When someone locks eyes with you on the street -- to ask for directions or offer a coupon -- it's reflexive to hold their gaze. "We're programmed to be polite to strangers who approach us," criminologist Bob Arno told JustLuxe in 2012. "But it's wise to question the motivation behind an encounter, regardless of how friendly the stranger appears to be." When a stranger approaches, look down and watch their hands instead -- you can be polite afterward.
Keep your bag in front of you.
This is the cardinal rule of pickpocket-trumping. Cross-body bags are a perfect choice -- pick one with a zipper or button closure, and swing it in front of you so you can keep a hand on it at all times in crowded places. Don't have a cross-body bag? Wear your backpack backwards over your chest.

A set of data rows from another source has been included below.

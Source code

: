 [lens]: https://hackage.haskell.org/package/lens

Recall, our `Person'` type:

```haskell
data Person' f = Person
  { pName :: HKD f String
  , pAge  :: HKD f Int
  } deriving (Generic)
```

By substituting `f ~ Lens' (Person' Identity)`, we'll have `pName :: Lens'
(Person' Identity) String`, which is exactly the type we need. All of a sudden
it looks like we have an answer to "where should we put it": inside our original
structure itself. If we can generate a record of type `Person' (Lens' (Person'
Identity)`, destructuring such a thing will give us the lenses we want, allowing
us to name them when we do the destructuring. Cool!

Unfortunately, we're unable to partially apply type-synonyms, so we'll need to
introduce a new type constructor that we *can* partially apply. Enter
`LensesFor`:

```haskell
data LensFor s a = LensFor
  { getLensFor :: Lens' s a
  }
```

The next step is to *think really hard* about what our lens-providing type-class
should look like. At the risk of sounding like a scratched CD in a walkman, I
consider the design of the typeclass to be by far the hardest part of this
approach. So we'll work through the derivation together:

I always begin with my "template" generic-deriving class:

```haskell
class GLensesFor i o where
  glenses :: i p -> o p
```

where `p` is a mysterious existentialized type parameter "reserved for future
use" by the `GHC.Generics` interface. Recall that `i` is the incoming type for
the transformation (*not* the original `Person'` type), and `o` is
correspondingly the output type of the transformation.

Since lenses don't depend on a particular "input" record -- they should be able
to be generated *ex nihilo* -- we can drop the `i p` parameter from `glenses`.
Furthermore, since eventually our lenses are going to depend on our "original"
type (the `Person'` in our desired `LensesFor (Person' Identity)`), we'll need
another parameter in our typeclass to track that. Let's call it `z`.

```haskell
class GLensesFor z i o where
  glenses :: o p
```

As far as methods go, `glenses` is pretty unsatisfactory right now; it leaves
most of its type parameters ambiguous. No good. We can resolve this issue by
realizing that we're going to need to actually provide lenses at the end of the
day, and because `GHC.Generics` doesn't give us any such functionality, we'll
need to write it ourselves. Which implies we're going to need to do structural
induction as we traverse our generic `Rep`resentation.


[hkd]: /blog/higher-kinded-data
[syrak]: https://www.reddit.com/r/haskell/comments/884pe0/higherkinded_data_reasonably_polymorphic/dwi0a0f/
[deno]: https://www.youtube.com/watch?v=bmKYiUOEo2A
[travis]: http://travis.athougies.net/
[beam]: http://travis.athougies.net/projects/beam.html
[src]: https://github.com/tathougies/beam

Rubber-band the good stuff, and stash it in a (tight) front pocket.
Unless you're wearing a money belt, the front pocket of your pants is the safest place on your body for wallets, cash wads and (if they're really necessary) passports. Make sure it's a tight pocket so grubby hands can't slip in, and put a thick rubber band around the item so it won't be so easy to draw out. That being said...
...money belts are really not that bad.
They're infinitely more effective than any hack. Travel legend Rick Steves has endured a mugging, lost cameras, six car break-ins and even a hot-wired vehicle, but not once has anyone taken anything out of his money belt. Before you guffaw this away, consider the fact that under-the-clothing money holders come in a variety of forms that make it, as Arno says, "almost impossible" for stealers. And you're only "the dork with the money belt" if people can see the money belt... which they can't. So be smart, and wear one.
Fan out your valuables.
In the off chance that you do fall prey to pickpockets, turn the tables when they realize they've only come away with a $5 bill. Split your money between your two front pockets and the chest pocket of your shirt, for example, so they'll make off with less.
Only carry what you're ready to lose.
You'll outsmart pickpockets if you don't let them get the best of your belongings. Arno puts it this way: "Don't carry more cash than you are prepared to lose."
Get some pickpocket-proof pants.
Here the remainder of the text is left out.